Multi-fidelity reinforcement learning framework for shape optimization
This addresses a bottleneck for scientific applications of DRL where costly simulations limit efficiency, though it is incremental as it builds on existing DRL methods.
The paper tackles the high computational cost of deep reinforcement learning (DRL) in tasks with expensive evaluations by introducing a multi-fidelity transfer learning framework, applied to airfoil shape optimization at high Reynolds numbers, reducing computational costs by over 30%.

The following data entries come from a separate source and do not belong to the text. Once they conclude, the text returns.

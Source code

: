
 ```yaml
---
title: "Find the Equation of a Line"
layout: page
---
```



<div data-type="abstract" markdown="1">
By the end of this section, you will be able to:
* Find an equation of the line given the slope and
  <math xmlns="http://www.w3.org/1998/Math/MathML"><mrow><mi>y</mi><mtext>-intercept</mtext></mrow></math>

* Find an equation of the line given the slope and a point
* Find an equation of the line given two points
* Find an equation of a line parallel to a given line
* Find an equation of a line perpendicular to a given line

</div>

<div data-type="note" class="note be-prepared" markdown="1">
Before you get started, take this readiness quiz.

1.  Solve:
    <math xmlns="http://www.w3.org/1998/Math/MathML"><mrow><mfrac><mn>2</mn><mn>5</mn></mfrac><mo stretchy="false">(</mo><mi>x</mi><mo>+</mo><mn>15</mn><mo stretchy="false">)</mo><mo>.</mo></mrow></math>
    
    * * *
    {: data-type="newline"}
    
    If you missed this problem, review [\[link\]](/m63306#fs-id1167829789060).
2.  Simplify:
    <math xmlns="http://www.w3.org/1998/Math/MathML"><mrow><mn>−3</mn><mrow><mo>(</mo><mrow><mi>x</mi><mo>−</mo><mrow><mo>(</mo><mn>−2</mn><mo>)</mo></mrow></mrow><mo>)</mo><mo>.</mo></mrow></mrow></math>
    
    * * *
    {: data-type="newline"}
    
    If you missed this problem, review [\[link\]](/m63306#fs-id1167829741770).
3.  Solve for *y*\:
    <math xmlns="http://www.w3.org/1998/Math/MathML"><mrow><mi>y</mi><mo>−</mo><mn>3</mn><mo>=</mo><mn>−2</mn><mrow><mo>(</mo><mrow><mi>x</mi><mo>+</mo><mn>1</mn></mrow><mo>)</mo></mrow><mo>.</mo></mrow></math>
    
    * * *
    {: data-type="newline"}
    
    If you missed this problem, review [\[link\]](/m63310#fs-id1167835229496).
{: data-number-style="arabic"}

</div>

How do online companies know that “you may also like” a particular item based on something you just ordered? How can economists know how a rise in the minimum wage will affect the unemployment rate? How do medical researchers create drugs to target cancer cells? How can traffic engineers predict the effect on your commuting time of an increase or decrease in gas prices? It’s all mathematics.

Deep reinforcement learning (DRL) is a promising outer-loop intelligence paradigm which can deploy problem solving strategies for complex tasks. Consequently, DRL has been utilized for several scientific applications, specifically in cases where classical optimization or control methods are limited. One key limitation of conventional DRL methods is their episode-hungry nature which proves to be a bottleneck for tasks which involve costly evaluations of a numerical forward model. In this article, we address this limitation of DRL by introducing a controlled transfer learning framework that leverages a multi-fidelity simulation setting. Our strategy is deployed for an airfoil shape optimization problem at high Reynolds numbers, where our framework can learn an optimal policy for generating efficient airfoil shapes by gathering knowledge from multi-fidelity environments and reduces computational costs by over 30\%. Furthermore, our formulation promotes policy exploration and generalization to new environments, thereby preventing over-fitting to data from solely one fidelity. Our results demonstrate this framework's applicability to other scientific DRL scenarios where multi-fidelity environments can be used for policy learning.